• [WORK REQUEST] Reproduce verbatim, line by line, everything from the line containing "For the bounds" to the last line of the listing below; add nothing.

• [DATASET CONTENT]
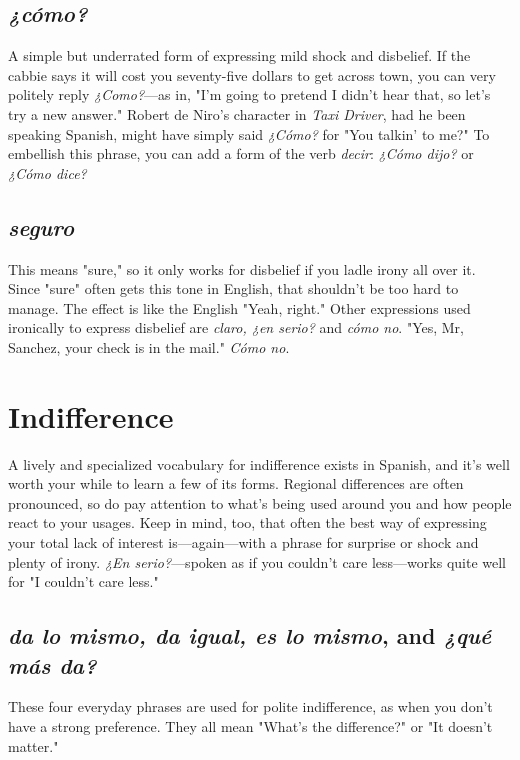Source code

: \subsection{\emph{¿cómo?}}

A simple but underrated form of expressing mild shock and
disbelief. If the cabbie says it will cost you seventy-five dollars to get
across town, you can very politely reply \emph{¿Como?}---as in, "I'm going to
pretend I didn't hear that, so let's try a new answer." Robert de Niro's
character in \emph{Taxi Driver}, had he been speaking Spanish, might have
simply said \emph{¿Cómo?} for "You talkin' to me?" To embellish this phrase,
you can add a form of the verb \emph{decir}: \emph{¿Cómo dijo?} or \emph{¿Cómo dice?}

\subsection{\emph{seguro}}

This means "sure," so it only works for disbelief if you ladle
irony all over it. Since "sure" often gets this tone in English, that
shouldn't be too hard to manage. The effect is like the English "Yeah,
right." Other expressions used ironically to express disbelief are \emph{claro,
¿en serio?} and \emph{cómo no}. "Yes, Mr, Sanchez, your check is in the mail."
\emph{Cómo no}.

\section{Indifference}

A lively and specialized vocabulary for indifference exists in
Spanish, and it's well worth your while to learn a few of its forms. Regional differences are often pronounced, so do pay attention to what's
being used around you and how people react to your usages. Keep in
mind, too, that often the best way of expressing your total lack of interest is---again---with a phrase for surprise or shock and plenty of
irony. \emph{¿En serio?}---spoken as if you couldn't care less---works quite
well for "I couldn't care less."

\subsection{\emph{da lo mismo, da igual, es lo mismo}, and \emph{¿qué más da?}}

These four everyday phrases are used for polite indifference, as
when you don't have a strong preference. They all mean "What's the
difference?" or "It doesn't matter."

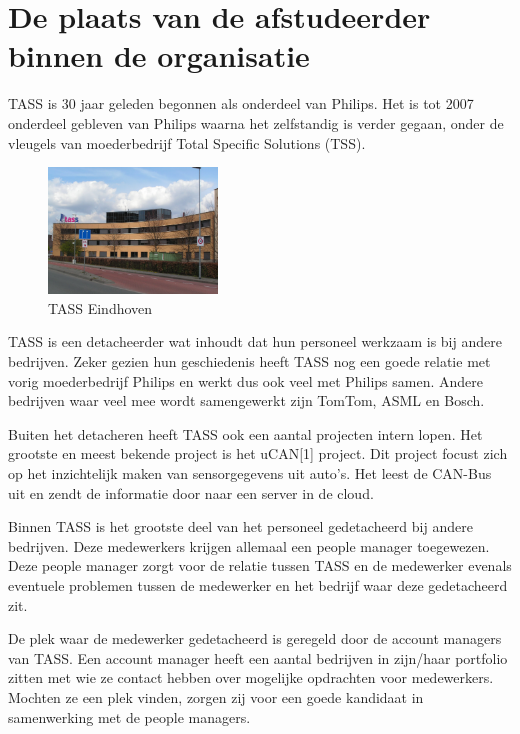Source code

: \documentclass[]{article}
\begin{document}
\newpage
\section{De plaats van de afstudeerder binnen de organisatie}

TASS is 30 jaar geleden begonnen als onderdeel van Philips. Het is tot 2007
onderdeel gebleven van Philips waarna het zelfstandig is verder gegaan,
onder de vleugels van moederbedrijf Total Specific Solutions (TSS).

\begin{figure}
  \begin{center}
    \includegraphics[width=0.40\textwidth]{tass_eindhoven.pdf}
  \end{center}
  \caption{TASS Eindhoven}
\end{figure}

TASS is een detacheerder wat inhoudt dat hun personeel werkzaam is bij
andere bedrijven. Zeker gezien hun geschiedenis heeft TASS nog een goede
relatie met vorig moederbedrijf Philips en werkt dus ook veel met Philips
samen. Andere bedrijven waar veel mee wordt samengewerkt zijn TomTom, ASML
en Bosch.

Buiten het detacheren heeft TASS ook een aantal projecten intern lopen. Het
grootste en meest bekende project is het uCAN[1] project. Dit project
focust zich op het inzichtelijk maken van sensorgegevens uit auto's. Het
leest de CAN-Bus uit en zendt de informatie door naar een server in de
cloud.

Binnen TASS is het grootste deel van het personeel gedetacheerd bij andere
bedrijven. Deze medewerkers krijgen allemaal een people manager toegewezen.
Deze people manager zorgt voor de relatie tussen TASS en de medewerker evenals
eventuele problemen tussen de medewerker en het bedrijf waar deze
gedetacheerd zit.

De plek waar de medewerker gedetacheerd is geregeld door de account
managers van TASS. Een account manager heeft een aantal bedrijven in
zijn/haar portfolio zitten met wie ze contact hebben over mogelijke
opdrachten voor medewerkers. Mochten ze een plek vinden, zorgen zij voor
een goede kandidaat in samenwerking met de people managers.
\end{document}
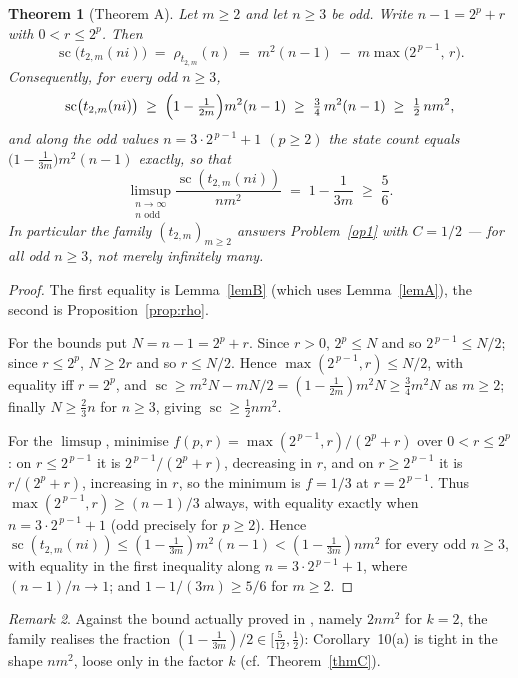 \documentclass[10pt,reqno]{amsart}
\theoremstyle{plain}
\newtheorem{theorem}{Theorem}
\theoremstyle{definition}
\theoremstyle{remark}
\newtheorem{remark}[theorem]{Remark}
\numberwithin{theorem}{section}
\DeclareMathOperator{\sco}{sc}
\newcommand{\tm}{t_{2,m}}
\begin{document}
\begin{theorem}[Theorem A]
\label{thmA}
Let $m \ge 2$ and let $n \ge 3$ be odd. Write $n - 1 = 2^p + r$ with $0 < r \le 2^p$. Then
\[
  \sco\bigl(\tm(ni)\bigr) \;=\; \rho_{\tm}(n)
  \;=\; m^2(n-1) \;-\; m\max\bigl(2^{\,p-1},\,r\bigr) .
\]
Consequently, for every odd $n \ge 3$,
\[
  \sco\bigl(\tm(ni)\bigr) \;\ge\; \Bigl(1 - \tfrac{1}{2m}\Bigr) m^2 (n-1)
  \;\ge\; \tfrac34\, m^2(n-1) \;\ge\; \tfrac12\, n m^2 ,
\]
and along the odd values $n = 3\cdot 2^{\,p-1} + 1$ $(p \ge 2)$ the state count equals
$\bigl(1 - \tfrac{1}{3m}\bigr)m^2(n-1)$ exactly, so that
\[
  \limsup_{\substack{n \to \infty \\ n \text{ odd}}}
  \frac{\sco(\tm(ni))}{n m^2} \;=\; 1 - \frac{1}{3m} \;\ge\; \frac56 .
\]
In particular the family $(\tm)_{m \ge 2}$ answers Problem~\ref{op1} with $C = 1/2$ ---
for all odd $n \ge 3$, not merely infinitely many.
\end{theorem}

\begin{proof}
The first equality is Lemma~\ref{lemB} (which uses Lemma~\ref{lemA}), the second is
Proposition~\ref{prop:rho}.

For the bounds put $N = n-1 = 2^p + r$. Since $r > 0$, $2^p \le N$ and so
$2^{\,p-1} \le N/2$; since $r \le 2^p$, $N \ge 2r$ and so $r \le N/2$. Hence
$\max(2^{\,p-1},r) \le N/2$, with equality iff $r = 2^p$, and
$\sco \ge m^2N - mN/2 = (1 - \tfrac1{2m})m^2N \ge \tfrac34 m^2N$ as $m \ge 2$; finally
$N \ge \tfrac23 n$ for $n \ge 3$, giving $\sco \ge \tfrac12 nm^2$.

For the $\limsup$, minimise $f(p,r) = \max(2^{\,p-1},r)/(2^p+r)$ over $0 < r \le 2^p$: on
$r \le 2^{\,p-1}$ it is $2^{\,p-1}/(2^p+r)$, decreasing in $r$, and on $r \ge 2^{\,p-1}$ it
is $r/(2^p+r)$, increasing in $r$, so the minimum is $f = 1/3$ at $r = 2^{\,p-1}$. Thus
$\max(2^{\,p-1},r) \ge (n-1)/3$ always, with equality exactly when
$n = 3\cdot 2^{\,p-1}+1$ (odd precisely for $p \ge 2$). Hence
$\sco(\tm(ni)) \le (1 - \tfrac1{3m})m^2(n-1) < (1-\tfrac1{3m})nm^2$ for every odd
$n \ge 3$, with equality in the first inequality along $n = 3\cdot2^{\,p-1}+1$, where
$(n-1)/n \to 1$; and $1 - 1/(3m) \ge 5/6$ for $m \ge 2$.
\end{proof}

\begin{remark}
Against the bound actually proved in \cite{MRS}, namely $2nm^2$ for $k = 2$, the family
realises the fraction $(1 - \tfrac1{3m})/2 \in [\tfrac5{12}, \tfrac12)$: Corollary~10(a) is
tight in the shape $nm^2$, loose only in the factor $k$ (cf.\ Theorem~\ref{thmC}).
\end{remark}
\end{document}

• [SOLUTION BELOW]
For the bounds put $N = n-1 = 2^p + r$. Since $r > 0$, $2^p \le N$ and so
$2^{\,p-1} \le N/2$; since $r \le 2^p$, $N \ge 2r$ and so $r \le N/2$. Hence
$\max(2^{\,p-1},r) \le N/2$, with equality iff $r = 2^p$, and
$\sco \ge m^2N - mN/2 = (1 - \tfrac1{2m})m^2N \ge \tfrac34 m^2N$ as $m \ge 2$; finally
$N \ge \tfrac23 n$ for $n \ge 3$, giving $\sco \ge \tfrac12 nm^2$.

For the $\limsup$, minimise $f(p,r) = \max(2^{\,p-1},r)/(2^p+r)$ over $0 < r \le 2^p$: on
$r \le 2^{\,p-1}$ it is $2^{\,p-1}/(2^p+r)$, decreasing in $r$, and on $r \ge 2^{\,p-1}$ it
is $r/(2^p+r)$, increasing in $r$, so the minimum is $f = 1/3$ at $r = 2^{\,p-1}$. Thus
$\max(2^{\,p-1},r) \ge (n-1)/3$ always, with equality exactly when
$n = 3\cdot 2^{\,p-1}+1$ (odd precisely for $p \ge 2$). Hence
$\sco(\tm(ni)) \le (1 - \tfrac1{3m})m^2(n-1) < (1-\tfrac1{3m})nm^2$ for every odd
$n \ge 3$, with equality in the first inequality along $n = 3\cdot2^{\,p-1}+1$, where
$(n-1)/n \to 1$; and $1 - 1/(3m) \ge 5/6$ for $m \ge 2$.
\end{proof}

\begin{remark}
Against the bound actually proved in \cite{MRS}, namely $2nm^2$ for $k = 2$, the family
realises the fraction $(1 - \tfrac1{3m})/2 \in [\tfrac5{12}, \tfrac12)$: Corollary~10(a) is
tight in the shape $nm^2$, loose only in the factor $k$ (cf.\ Theorem~\ref{thmC}).
\end{remark}
\end{document}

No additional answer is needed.